Scritto da Henry e William Bromell e diretto da Clark Johnson, La torre di David è un episodio che riporta a casa Homeland, ossia in quel territorio violento e oscuro che ne è il cuore, fuori dalle storyline discusse sulla sanità di Carrie e dentro l’inferno di Brody, da Brody causato.

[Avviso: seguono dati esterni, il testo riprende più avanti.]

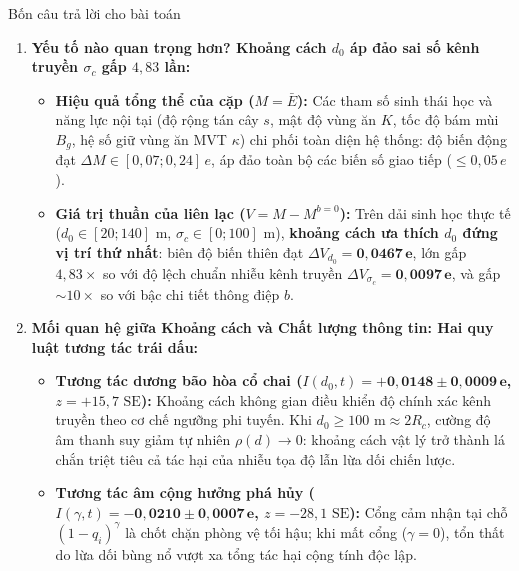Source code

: \documentclass[11pt,a4paper]{report}
\begin{document}
\begin{ketqua}{Bốn câu trả lời cho bài toán}
\begin{enumerate}[leftmargin=1.5em,itemsep=3pt]
  \item \textbf{Yếu tố nào quan trọng hơn? Khoảng cách $d_0$ áp đảo sai số kênh truyền $\sigma_c$ gấp $4{,}83$ lần:}
  \begin{itemize}
    \item \textbf{Hiệu quả tổng thể của cặp ($M = \bar{E}$):} Các tham số sinh thái học và năng lực nội tại (độ rộng tán cây $s$, mật độ vùng ăn $K$, tốc độ bám mùi $B_g$, hệ số giữ vùng ăn MVT $\kappa$) chi phối toàn diện hệ thống: độ biến động đạt $\Delta M \in [0{,}07; 0{,}24]\,e$, áp đảo toàn bộ các biến số giao tiếp ($\le 0{,}05\,e$).
    \item \textbf{Giá trị thuần của liên lạc ($V = M - M^{b=0}$):} Trên dải sinh học thực tế ($d_0 \in [20; 140]\text{ m}$, $\sigma_c \in [0; 100]\text{ m}$), \textbf{khoảng cách ưa thích $d_0$ đứng vị trí thứ nhất}: biên độ biến thiên đạt $\Delta V_{d_0} = \mathbf{0{,}0467\,e}$, lớn gấp \textbf{$4{,}83\times$} so với độ lệch chuẩn nhiễu kênh truyền $\Delta V_{\sigma_c} = \mathbf{0{,}0097\,e}$, và gấp $\sim 10\times$ so với bậc chi tiết thông điệp $b$.
  \end{itemize}

  \item \textbf{Mối quan hệ giữa Khoảng cách và Chất lượng thông tin: Hai quy luật tương tác trái dấu:}
  \begin{itemize}
    \item \textbf{Tương tác dương bão hòa cổ chai ($I(d_0, t) = \mathbf{+0{,}0148 \pm 0{,}0009\,e}$, $z = +15{,}7\text{ SE}$):} Khoảng cách không gian điều khiển độ chính xác kênh truyền theo cơ chế ngưỡng phi tuyến. Khi $d_0 \ge 100\text{ m} \approx 2R_c$, cường độ âm thanh suy giảm tự nhiên $\rho(d) \to 0$: khoảng cách vật lý trở thành lá chắn triệt tiêu cả tác hại của nhiễu tọa độ lẫn lừa dối chiến lược.
    \item \textbf{Tương tác âm cộng hưởng phá hủy ($I(\gamma, t) = \mathbf{-0{,}0210 \pm 0{,}0007\,e}$, $z = -28{,}1\text{ SE}$):} Cổng cảm nhận tại chỗ $(1-q_i)^\gamma$ là chốt chặn phòng vệ tối hậu; khi mất cổng ($\gamma = 0$), tổn thất do lừa dối bùng nổ vượt xa tổng tác hại cộng tính độc lập.
  \end{itemize}


\end{enumerate}
\end{ketqua}
\end{document}
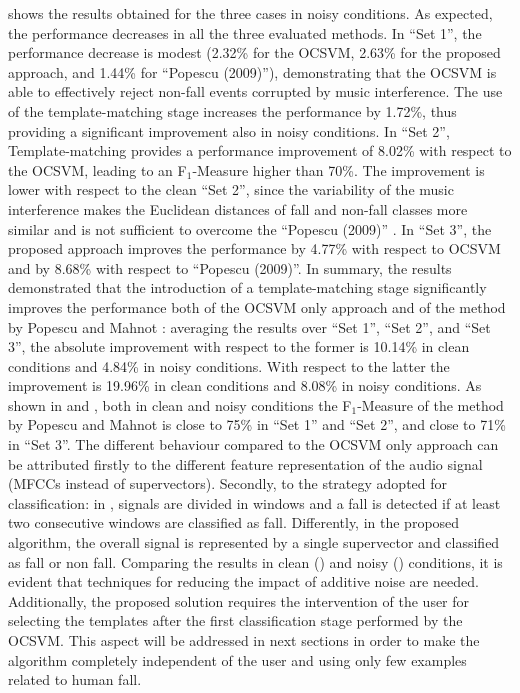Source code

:  shows the results obtained for the three cases in noisy conditions. As expected, the performance decreases in all the three evaluated methods. In ``Set 1'', the performance decrease is modest (2.32\% for the OCSVM, 2.63\% for the proposed approach, and 1.44\% for ``Popescu (2009)''), demonstrating that the OCSVM is able to effectively reject non-fall events corrupted by music interference. The use of the template-matching stage increases the performance by 1.72\%, thus providing a significant improvement also in noisy conditions. In ``Set 2'', Template-matching provides a performance improvement of 8.02\% with respect to the OCSVM, leading to an F$_1$-Measure higher than 70\%. The improvement is lower with respect to the clean ``Set 2'', since the variability of the music interference makes the Euclidean distances of fall and non-fall classes more similar and is not sufficient to overcome the ``Popescu (2009)'' \cite{Popescu2009}. In ``Set 3'', the proposed approach improves the performance by 4.77\% with respect to OCSVM and by 8.68\% with respect to ``Popescu (2009)''.
In summary, the results demonstrated that the introduction of a template-matching stage significantly improves the performance both of the OCSVM only approach and of the method by Popescu and Mahnot \cite{Popescu2009}: averaging the results over ``Set 1'', ``Set 2'', and ``Set 3'', the absolute improvement with respect to the former is 10.14\% in clean conditions and 4.84\% in noisy conditions. With respect to the latter \cite{Popescu2009} the improvement is 19.96\% in clean conditions and 8.08\% in noisy conditions. As shown in  and , both in clean and noisy conditions the F$_1$-Measure of the method by Popescu and Mahnot \cite{Popescu2009} is close to 75\% in ``Set 1'' and ``Set 2'', and close to 71\% in ``Set 3''. The different behaviour compared to the OCSVM only approach can be attributed firstly to the different feature representation of the audio signal (MFCCs instead of supervectors). Secondly, to the strategy adopted for classification: in \cite{Popescu2009}, signals are divided in windows and a fall is detected if at least two consecutive windows are classified as fall. Differently, in the proposed algorithm, the overall signal is represented by a single supervector and classified as fall or non fall.
Comparing the results in clean () and noisy () conditions, it is evident that techniques for reducing the impact of additive noise are needed. Additionally, the proposed solution requires the intervention of the user for selecting the templates after the first classification stage performed by the OCSVM. This aspect will be addressed in next sections in order to make the algorithm completely independent of the user and using only few examples related to human fall.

Il sergente infatti si trova a passare da una prigione all’altra, da una gabbia all’altra, senza potersi salvare, senza una via di fuga: da prigioniero di guerra al governo americano, dai colombiani ai venezuelani che lo custodiscono con troppa foga per non nascondere qualcosa, il dopoguerra di Nicholas si tramuta in un’odissea in cui nemmeno l’islam sa salvarlo, dovendo la sua vita a un branco di feroci criminali. Tutto il tratteggio cupo e doloroso di un personaggio e della sua sopravvivenza, scritto bene e diretto meglio, oscura giustamente la sotto-trama di Carrie, il cui personaggio è in fase di grande revisione da parte degli autori.
La torre di David punta all’essenzialità della prima stagione, in cui erano i personaggi e la loro descrizione ad avvincere e non l’azione o la tensione troppo accelerata e meno credibile del secondo anno: il finale con Brody che si fa d’eroina è un vero colpo al cuore. Se i primi due episodi potevano far discutere, il ritorno di un grande Damian Lewis può rimettere d’accordo molti appassionati.